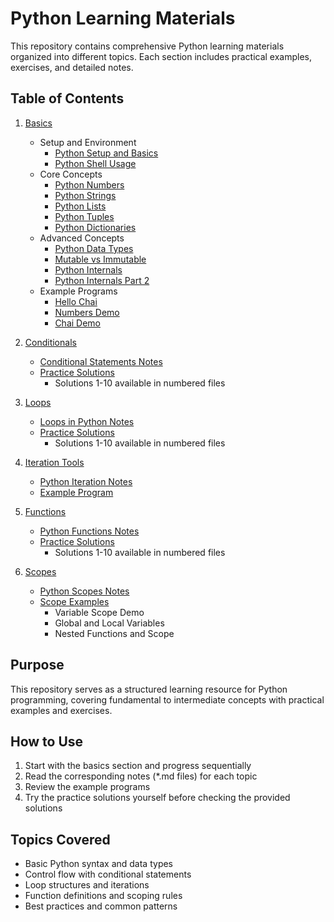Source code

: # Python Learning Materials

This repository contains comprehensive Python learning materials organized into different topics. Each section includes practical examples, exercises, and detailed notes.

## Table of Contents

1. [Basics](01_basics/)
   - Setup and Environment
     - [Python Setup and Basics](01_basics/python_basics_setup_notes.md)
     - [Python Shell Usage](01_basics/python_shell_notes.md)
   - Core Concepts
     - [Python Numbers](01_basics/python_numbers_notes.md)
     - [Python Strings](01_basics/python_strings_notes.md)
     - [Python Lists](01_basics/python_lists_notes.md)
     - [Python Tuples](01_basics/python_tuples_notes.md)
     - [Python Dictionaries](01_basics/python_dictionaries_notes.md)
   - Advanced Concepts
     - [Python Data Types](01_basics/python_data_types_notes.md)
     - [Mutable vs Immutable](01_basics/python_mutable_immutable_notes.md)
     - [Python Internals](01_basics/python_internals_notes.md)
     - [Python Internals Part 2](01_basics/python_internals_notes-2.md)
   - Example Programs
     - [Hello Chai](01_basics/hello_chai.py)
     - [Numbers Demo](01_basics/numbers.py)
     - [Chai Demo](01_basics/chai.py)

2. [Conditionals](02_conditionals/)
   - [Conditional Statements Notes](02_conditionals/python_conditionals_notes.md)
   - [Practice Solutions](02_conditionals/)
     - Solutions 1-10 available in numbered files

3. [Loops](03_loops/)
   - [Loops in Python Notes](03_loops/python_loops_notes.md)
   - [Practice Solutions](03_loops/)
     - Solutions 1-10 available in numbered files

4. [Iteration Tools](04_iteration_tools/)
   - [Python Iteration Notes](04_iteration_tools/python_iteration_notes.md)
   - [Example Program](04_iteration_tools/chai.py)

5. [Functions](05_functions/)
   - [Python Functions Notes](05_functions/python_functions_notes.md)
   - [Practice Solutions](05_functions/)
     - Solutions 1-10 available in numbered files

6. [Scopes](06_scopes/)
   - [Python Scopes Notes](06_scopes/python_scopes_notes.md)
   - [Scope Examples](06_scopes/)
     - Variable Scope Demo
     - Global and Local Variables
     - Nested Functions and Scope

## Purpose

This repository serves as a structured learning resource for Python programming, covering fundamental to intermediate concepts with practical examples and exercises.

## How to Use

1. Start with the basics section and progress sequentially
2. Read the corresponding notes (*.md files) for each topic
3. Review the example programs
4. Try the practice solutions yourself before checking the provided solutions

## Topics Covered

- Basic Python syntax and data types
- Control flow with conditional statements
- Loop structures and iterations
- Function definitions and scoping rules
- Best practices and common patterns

* * *

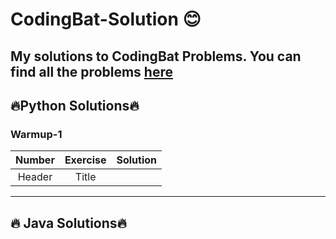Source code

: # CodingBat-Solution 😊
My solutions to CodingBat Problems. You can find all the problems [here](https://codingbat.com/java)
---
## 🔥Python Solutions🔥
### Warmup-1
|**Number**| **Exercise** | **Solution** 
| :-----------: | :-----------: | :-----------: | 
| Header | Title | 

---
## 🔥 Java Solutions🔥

==

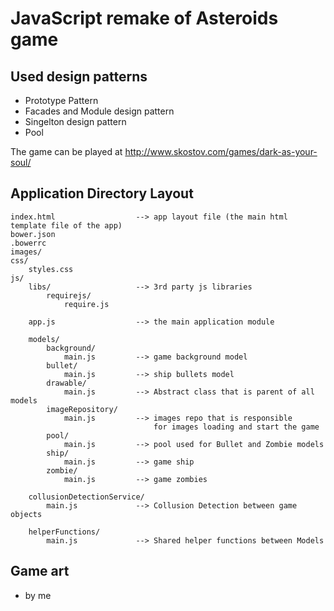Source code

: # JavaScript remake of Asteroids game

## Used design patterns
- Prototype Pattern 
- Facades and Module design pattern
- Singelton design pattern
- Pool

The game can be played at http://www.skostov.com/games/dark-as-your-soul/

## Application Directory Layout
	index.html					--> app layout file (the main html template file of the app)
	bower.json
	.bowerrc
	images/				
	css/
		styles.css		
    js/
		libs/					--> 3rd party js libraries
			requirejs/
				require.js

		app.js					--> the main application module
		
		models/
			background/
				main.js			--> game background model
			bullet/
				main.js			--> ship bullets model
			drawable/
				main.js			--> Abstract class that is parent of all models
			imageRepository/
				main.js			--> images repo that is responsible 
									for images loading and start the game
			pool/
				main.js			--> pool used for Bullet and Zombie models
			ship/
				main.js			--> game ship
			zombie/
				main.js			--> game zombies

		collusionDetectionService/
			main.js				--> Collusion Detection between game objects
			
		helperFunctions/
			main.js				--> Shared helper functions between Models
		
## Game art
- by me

» Assignment:
Each line in the listing that contains "design" should be returned.

» Output for this exercise:
## Used design patterns
- Facades and Module design pattern
- Singelton design pattern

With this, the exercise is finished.